Another important insight? Today, 85% of respondents feel that the latest financial technology will improve American’s financial standing by making financial transactions easier and less expensive. This is an increase of nine percentage points from 2017. Fintech companies are investing in R&D and better user interfaces – and it’s clear that the improvement is appreciated.
The underlying benefit, unequivocally, is that modern financial technologies empower consumers with more flexibility, more options and more control over their finances than ever before.
Fintech flourishes with opportunity – for entrepreneurs & VCs alike
As consumers become more comfortable with and welcoming of fintech applications and services, there will undoubtedly be higher adoption rates for existing solutions and increased demand for new products and services.
The survey results show that a majority of consumers (58%) feel that traditional financial institutions don’t evolve fast enough to keep up with their needs and expectations, up from 51% in 2017. To us, this indicates that there is room for startups to continue to innovate and disrupt the financial services market by providing greater convenience, delivering advanced security and lowering costs.
Further, the public has flipped on the issue of privacy.

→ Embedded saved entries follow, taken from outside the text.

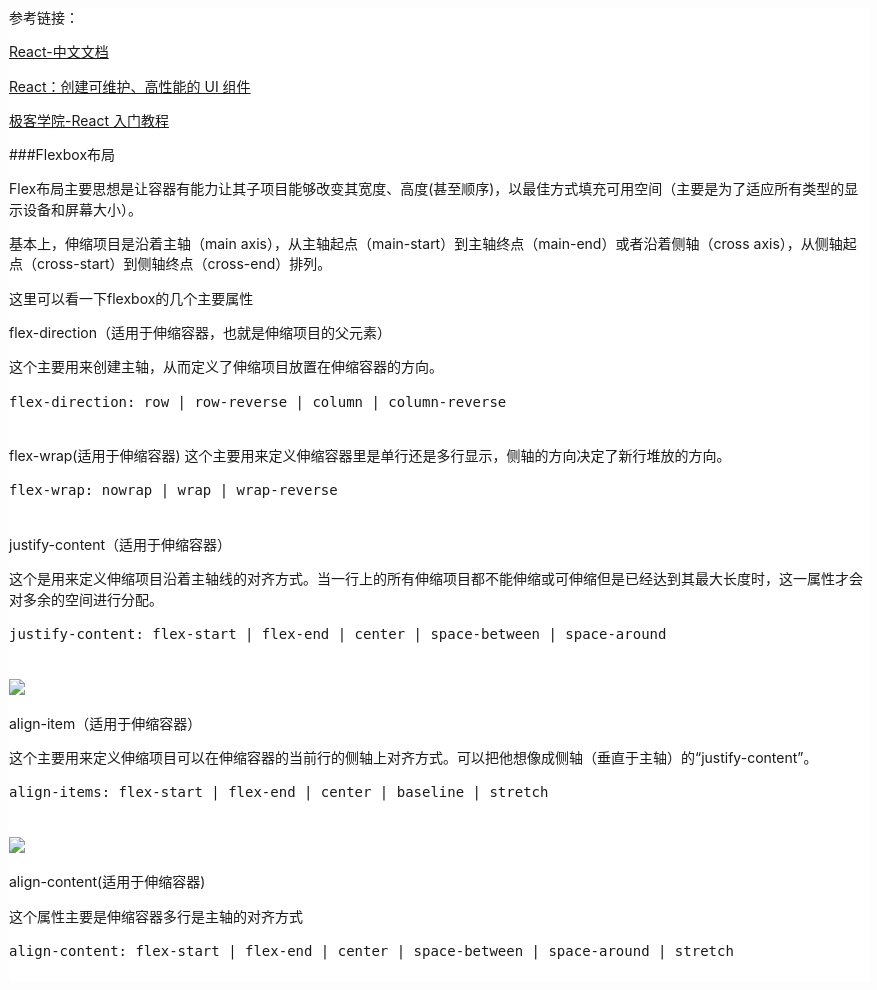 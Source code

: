 
参考链接：

[React-中文文档](http://reactjs.cn/react/index.html)

[React：创建可维护、高性能的 UI 组件](http://www.ibm.com/developerworks/cn/web/wa-react-intro/)

[极客学院-React 入门教程](http://wiki.jikexueyuan.com/project/react-tutorial/)

###Flexbox布局

Flex布局主要思想是让容器有能力让其子项目能够改变其宽度、高度(甚至顺序)，以最佳方式填充可用空间（主要是为了适应所有类型的显示设备和屏幕大小）。

基本上，伸缩项目是沿着主轴（main axis），从主轴起点（main-start）到主轴终点（main-end）或者沿着侧轴（cross axis），从侧轴起点（cross-start）到侧轴终点（cross-end）排列。

这里可以看一下flexbox的几个主要属性

flex-direction（适用于伸缩容器，也就是伸缩项目的父元素）

这个主要用来创建主轴，从而定义了伸缩项目放置在伸缩容器的方向。

<pre>
flex-direction: row | row-reverse | column | column-reverse	

</pre>

flex-wrap(适用于伸缩容器)
这个主要用来定义伸缩容器里是单行还是多行显示，侧轴的方向决定了新行堆放的方向。

<pre>
flex-wrap: nowrap | wrap | wrap-reverse	

</pre>


justify-content（适用于伸缩容器）

这个是用来定义伸缩项目沿着主轴线的对齐方式。当一行上的所有伸缩项目都不能伸缩或可伸缩但是已经达到其最大长度时，这一属性才会对多余的空间进行分配。

<pre>
justify-content: flex-start | flex-end | center | space-between | space-around	

</pre>
![](https://cdn.css-tricks.com/wp-content/uploads/2013/04/justify-content.svg)

align-item（适用于伸缩容器）

这个主要用来定义伸缩项目可以在伸缩容器的当前行的侧轴上对齐方式。可以把他想像成侧轴（垂直于主轴）的“justify-content”。
<pre>
align-items: flex-start | flex-end | center | baseline | stretch	

</pre>
![](https://cdn.css-tricks.com/wp-content/uploads/2013/04/align-content.svg)

align-content(适用于伸缩容器)

这个属性主要是伸缩容器多行是主轴的对齐方式
<pre>
align-content: flex-start | flex-end | center | space-between | space-around | stretch	

</pre>
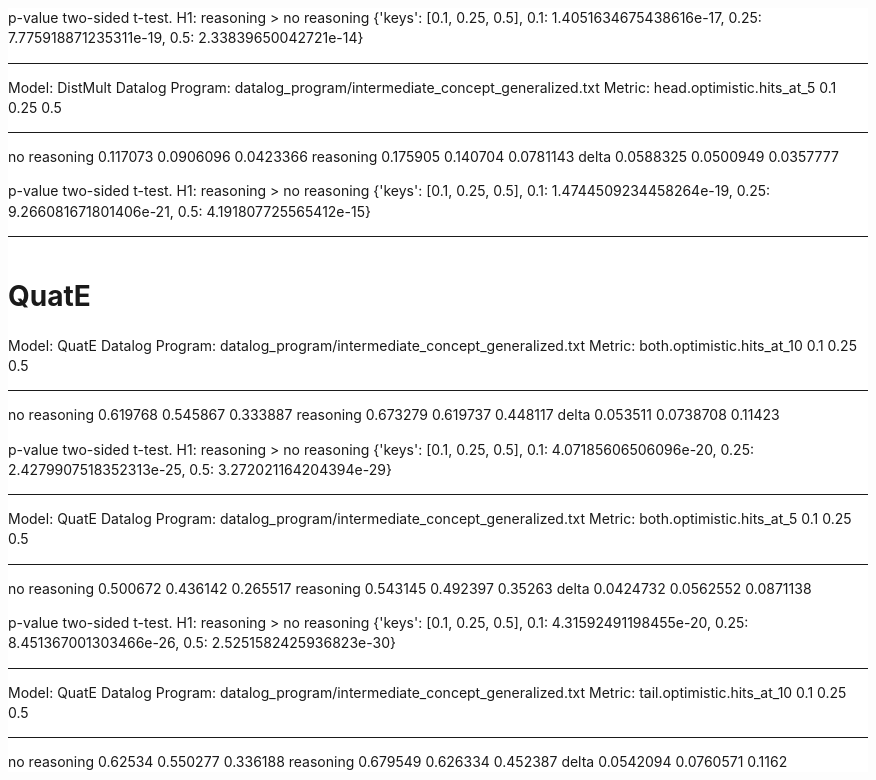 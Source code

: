 p-value two-sided t-test. H1: reasoning > no reasoning
{'keys': [0.1, 0.25, 0.5], 0.1: 1.4051634675438616e-17, 0.25: 7.775918871235311e-19, 0.5: 2.33839650042721e-14} 

 ************************************************************ 

Model: DistMult 
Datalog Program: datalog_program/intermediate_concept_generalized.txt
Metric: head.optimistic.hits_at_5
                    0.1       0.25        0.5
------------  ---------  ---------  ---------
no reasoning  0.117073   0.0906096  0.0423366
reasoning     0.175905   0.140704   0.0781143
delta         0.0588325  0.0500949  0.0357777 

p-value two-sided t-test. H1: reasoning > no reasoning
{'keys': [0.1, 0.25, 0.5], 0.1: 1.4744509234458264e-19, 0.25: 9.266081671801406e-21, 0.5: 4.191807725565412e-15} 

 ************************************************************


# QuatE
Model: QuatE 
Datalog Program: datalog_program/intermediate_concept_generalized.txt
Metric: both.optimistic.hits_at_10
                   0.1       0.25       0.5
------------  --------  ---------  --------
no reasoning  0.619768  0.545867   0.333887
reasoning     0.673279  0.619737   0.448117
delta         0.053511  0.0738708  0.11423 

p-value two-sided t-test. H1: reasoning > no reasoning
{'keys': [0.1, 0.25, 0.5], 0.1: 4.07185606506096e-20, 0.25: 2.4279907518352313e-25, 0.5: 3.272021164204394e-29} 

 ************************************************************ 

Model: QuatE 
Datalog Program: datalog_program/intermediate_concept_generalized.txt
Metric: both.optimistic.hits_at_5
                    0.1       0.25        0.5
------------  ---------  ---------  ---------
no reasoning  0.500672   0.436142   0.265517
reasoning     0.543145   0.492397   0.35263
delta         0.0424732  0.0562552  0.0871138 

p-value two-sided t-test. H1: reasoning > no reasoning
{'keys': [0.1, 0.25, 0.5], 0.1: 4.31592491198455e-20, 0.25: 8.451367001303466e-26, 0.5: 2.5251582425936823e-30} 

 ************************************************************ 

Model: QuatE 
Datalog Program: datalog_program/intermediate_concept_generalized.txt
Metric: tail.optimistic.hits_at_10
                    0.1       0.25       0.5
------------  ---------  ---------  --------
no reasoning  0.62534    0.550277   0.336188
reasoning     0.679549   0.626334   0.452387
delta         0.0542094  0.0760571  0.1162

A surprising 46% are confident vs. 45% not confident that their financial institution keeps information secure. This opens the door even further for more digital innovation. While data breaches are on the rise, modern consumers see breaches as simply a cost of convenience – and they are willing to take that risk.
What does the future hold?
These survey results reveal that fintech continues to grow as a category and serves growing demand fueled by growing consumer acceptance. In fact, the trends consistently demonstrate that it will continue to pick up speed and mature as technologies like artificial intelligence, machine learning and robotic processes automation power much of the innovation responsible for new fintech improvements and expansion.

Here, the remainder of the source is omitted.